■ WHAT TO DO ■
When you find the line with "The most important aspect of" among the records below, reproduce it and each line after it exactly, ending with the line with "powerful as well.''".

(EXERCISE INPUTS)

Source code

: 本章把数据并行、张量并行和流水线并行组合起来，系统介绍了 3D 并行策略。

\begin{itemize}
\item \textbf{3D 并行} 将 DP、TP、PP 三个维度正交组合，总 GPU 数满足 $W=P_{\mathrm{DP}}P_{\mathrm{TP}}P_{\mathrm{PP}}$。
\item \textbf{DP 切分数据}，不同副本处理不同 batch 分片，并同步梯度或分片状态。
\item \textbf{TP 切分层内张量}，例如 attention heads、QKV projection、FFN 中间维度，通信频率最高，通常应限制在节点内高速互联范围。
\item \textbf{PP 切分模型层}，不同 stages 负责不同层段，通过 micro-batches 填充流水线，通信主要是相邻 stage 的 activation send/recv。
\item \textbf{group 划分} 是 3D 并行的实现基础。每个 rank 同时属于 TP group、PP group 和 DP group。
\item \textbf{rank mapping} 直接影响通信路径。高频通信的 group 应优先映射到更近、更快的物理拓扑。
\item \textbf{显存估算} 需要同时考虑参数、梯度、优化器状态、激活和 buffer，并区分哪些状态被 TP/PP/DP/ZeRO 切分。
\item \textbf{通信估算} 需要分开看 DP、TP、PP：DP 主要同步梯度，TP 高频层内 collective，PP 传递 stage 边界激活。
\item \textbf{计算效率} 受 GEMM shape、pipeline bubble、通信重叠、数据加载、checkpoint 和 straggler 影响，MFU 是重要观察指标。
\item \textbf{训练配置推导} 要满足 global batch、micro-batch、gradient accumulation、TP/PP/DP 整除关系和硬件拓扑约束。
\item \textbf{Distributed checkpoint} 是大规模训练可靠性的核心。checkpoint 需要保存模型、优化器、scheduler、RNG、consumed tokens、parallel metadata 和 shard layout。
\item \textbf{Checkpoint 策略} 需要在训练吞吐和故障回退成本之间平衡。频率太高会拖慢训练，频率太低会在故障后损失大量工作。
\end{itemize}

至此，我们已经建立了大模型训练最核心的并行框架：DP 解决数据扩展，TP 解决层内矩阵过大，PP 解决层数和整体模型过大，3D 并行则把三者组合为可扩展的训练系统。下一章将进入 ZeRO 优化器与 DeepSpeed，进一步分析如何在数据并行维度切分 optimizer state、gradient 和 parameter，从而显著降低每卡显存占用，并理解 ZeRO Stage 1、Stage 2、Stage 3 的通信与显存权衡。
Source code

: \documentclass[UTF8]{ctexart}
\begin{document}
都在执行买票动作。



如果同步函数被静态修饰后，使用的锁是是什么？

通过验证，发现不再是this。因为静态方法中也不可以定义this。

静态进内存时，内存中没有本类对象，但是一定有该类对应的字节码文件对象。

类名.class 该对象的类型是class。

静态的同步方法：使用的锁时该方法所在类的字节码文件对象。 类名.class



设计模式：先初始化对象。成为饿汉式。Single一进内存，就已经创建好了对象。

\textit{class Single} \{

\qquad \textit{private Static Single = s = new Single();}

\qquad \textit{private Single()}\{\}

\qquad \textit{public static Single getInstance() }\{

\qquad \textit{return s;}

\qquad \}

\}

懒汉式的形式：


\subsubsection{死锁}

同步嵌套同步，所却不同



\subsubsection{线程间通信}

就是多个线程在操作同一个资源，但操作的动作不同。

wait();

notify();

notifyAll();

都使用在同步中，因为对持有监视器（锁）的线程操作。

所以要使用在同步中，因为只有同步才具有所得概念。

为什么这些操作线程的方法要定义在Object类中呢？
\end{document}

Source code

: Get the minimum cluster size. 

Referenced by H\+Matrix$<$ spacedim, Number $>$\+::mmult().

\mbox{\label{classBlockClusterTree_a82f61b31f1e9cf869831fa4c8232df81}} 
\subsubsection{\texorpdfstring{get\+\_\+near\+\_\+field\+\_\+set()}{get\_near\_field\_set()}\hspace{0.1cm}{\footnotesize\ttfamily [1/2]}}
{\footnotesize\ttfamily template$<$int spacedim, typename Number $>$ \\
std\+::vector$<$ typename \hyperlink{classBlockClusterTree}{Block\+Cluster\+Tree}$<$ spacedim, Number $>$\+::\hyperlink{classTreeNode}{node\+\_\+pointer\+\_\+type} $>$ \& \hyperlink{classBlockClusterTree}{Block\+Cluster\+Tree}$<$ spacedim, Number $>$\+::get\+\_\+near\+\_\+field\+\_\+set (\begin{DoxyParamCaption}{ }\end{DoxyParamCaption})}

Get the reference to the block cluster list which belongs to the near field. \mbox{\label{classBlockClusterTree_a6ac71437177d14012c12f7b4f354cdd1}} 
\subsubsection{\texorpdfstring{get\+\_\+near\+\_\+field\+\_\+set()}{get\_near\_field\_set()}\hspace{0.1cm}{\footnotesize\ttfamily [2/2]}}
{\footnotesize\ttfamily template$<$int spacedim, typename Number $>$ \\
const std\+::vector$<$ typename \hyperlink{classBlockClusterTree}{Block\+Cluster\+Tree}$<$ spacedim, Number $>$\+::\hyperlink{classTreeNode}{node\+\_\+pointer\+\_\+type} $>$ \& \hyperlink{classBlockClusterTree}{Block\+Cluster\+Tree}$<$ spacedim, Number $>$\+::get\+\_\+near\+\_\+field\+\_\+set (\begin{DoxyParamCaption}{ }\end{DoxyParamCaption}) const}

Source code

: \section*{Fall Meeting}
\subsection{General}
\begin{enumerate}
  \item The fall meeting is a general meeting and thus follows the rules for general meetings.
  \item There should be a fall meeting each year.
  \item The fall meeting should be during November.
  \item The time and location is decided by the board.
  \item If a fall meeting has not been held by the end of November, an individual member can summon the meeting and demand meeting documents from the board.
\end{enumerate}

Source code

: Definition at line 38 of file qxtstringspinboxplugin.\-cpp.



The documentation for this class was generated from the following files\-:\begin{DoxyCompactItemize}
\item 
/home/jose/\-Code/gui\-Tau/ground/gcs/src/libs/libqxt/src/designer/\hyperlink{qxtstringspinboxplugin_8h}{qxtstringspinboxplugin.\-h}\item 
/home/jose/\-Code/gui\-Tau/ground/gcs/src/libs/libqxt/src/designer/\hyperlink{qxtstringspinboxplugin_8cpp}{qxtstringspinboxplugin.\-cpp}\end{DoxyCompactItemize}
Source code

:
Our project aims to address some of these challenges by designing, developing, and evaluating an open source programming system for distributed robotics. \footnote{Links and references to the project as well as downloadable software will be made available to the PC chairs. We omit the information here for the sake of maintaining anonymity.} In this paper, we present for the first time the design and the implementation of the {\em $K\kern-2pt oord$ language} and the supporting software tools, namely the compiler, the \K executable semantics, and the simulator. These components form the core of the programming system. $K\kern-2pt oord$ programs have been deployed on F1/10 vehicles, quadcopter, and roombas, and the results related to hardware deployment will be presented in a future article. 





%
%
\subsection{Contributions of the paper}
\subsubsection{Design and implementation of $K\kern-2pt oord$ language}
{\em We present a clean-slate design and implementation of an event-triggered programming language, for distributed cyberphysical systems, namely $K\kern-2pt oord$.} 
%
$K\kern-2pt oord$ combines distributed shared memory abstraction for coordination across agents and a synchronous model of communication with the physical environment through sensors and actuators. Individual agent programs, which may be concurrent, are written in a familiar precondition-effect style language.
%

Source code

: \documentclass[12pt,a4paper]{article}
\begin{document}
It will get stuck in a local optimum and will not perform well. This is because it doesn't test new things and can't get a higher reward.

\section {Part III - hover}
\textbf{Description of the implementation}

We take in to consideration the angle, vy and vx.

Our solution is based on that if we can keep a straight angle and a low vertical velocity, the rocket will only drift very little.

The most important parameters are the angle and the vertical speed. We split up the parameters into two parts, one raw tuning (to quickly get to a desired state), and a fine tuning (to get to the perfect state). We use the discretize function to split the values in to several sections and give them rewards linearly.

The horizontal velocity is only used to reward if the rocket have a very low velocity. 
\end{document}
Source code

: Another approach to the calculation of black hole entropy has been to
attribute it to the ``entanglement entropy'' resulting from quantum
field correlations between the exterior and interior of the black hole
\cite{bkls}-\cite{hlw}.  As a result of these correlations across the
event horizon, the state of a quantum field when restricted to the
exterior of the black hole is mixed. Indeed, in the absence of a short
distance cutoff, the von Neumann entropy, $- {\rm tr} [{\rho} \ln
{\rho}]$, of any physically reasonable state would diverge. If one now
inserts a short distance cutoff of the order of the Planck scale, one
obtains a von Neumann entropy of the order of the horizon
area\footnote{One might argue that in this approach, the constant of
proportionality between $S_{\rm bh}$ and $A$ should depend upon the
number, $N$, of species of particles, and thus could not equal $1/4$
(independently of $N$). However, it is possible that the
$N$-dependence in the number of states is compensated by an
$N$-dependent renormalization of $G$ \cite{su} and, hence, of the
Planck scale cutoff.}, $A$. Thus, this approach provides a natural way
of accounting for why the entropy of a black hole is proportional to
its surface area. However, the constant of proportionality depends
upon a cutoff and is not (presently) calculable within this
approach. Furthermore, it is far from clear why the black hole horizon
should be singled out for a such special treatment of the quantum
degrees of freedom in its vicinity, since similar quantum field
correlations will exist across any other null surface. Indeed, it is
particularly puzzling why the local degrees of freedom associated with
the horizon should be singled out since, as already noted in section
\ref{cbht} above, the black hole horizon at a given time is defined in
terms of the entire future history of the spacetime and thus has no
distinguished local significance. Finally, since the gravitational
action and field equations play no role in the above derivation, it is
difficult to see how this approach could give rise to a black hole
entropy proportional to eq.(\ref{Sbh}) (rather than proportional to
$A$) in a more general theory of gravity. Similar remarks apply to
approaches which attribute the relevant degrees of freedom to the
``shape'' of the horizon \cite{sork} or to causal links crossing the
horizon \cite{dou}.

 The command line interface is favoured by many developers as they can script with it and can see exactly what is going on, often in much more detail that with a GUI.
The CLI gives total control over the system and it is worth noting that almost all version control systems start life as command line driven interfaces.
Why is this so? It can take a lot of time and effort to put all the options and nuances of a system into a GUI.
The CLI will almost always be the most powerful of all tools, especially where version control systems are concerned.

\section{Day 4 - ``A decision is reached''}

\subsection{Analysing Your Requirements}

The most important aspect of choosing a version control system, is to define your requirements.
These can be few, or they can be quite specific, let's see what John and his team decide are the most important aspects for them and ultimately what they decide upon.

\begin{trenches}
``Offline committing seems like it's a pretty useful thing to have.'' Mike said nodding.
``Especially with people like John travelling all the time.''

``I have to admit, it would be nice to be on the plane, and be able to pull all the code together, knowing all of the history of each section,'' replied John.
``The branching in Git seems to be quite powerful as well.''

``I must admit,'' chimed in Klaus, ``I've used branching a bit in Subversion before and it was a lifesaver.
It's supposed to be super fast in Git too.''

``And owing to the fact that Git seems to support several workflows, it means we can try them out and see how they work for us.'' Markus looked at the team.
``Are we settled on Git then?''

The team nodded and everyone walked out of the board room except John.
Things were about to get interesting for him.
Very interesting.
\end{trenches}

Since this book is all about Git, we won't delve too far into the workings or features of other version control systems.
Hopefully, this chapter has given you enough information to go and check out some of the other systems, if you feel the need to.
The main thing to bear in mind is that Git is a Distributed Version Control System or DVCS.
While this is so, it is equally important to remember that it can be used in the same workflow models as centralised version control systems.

(End EXERCISE INPUTS)

■ WRITTEN RESPONSE ■
The most important aspect of choosing a version control system, is to define your requirements.
These can be few, or they can be quite specific, let's see what John and his team decide are the most important aspects for them and ultimately what they decide upon.

\begin{trenches}
``Offline committing seems like it's a pretty useful thing to have.'' Mike said nodding.
``Especially with people like John travelling all the time.''

``I have to admit, it would be nice to be on the plane, and be able to pull all the code together, knowing all of the history of each section,'' replied John.
``The branching in Git seems to be quite powerful as well.''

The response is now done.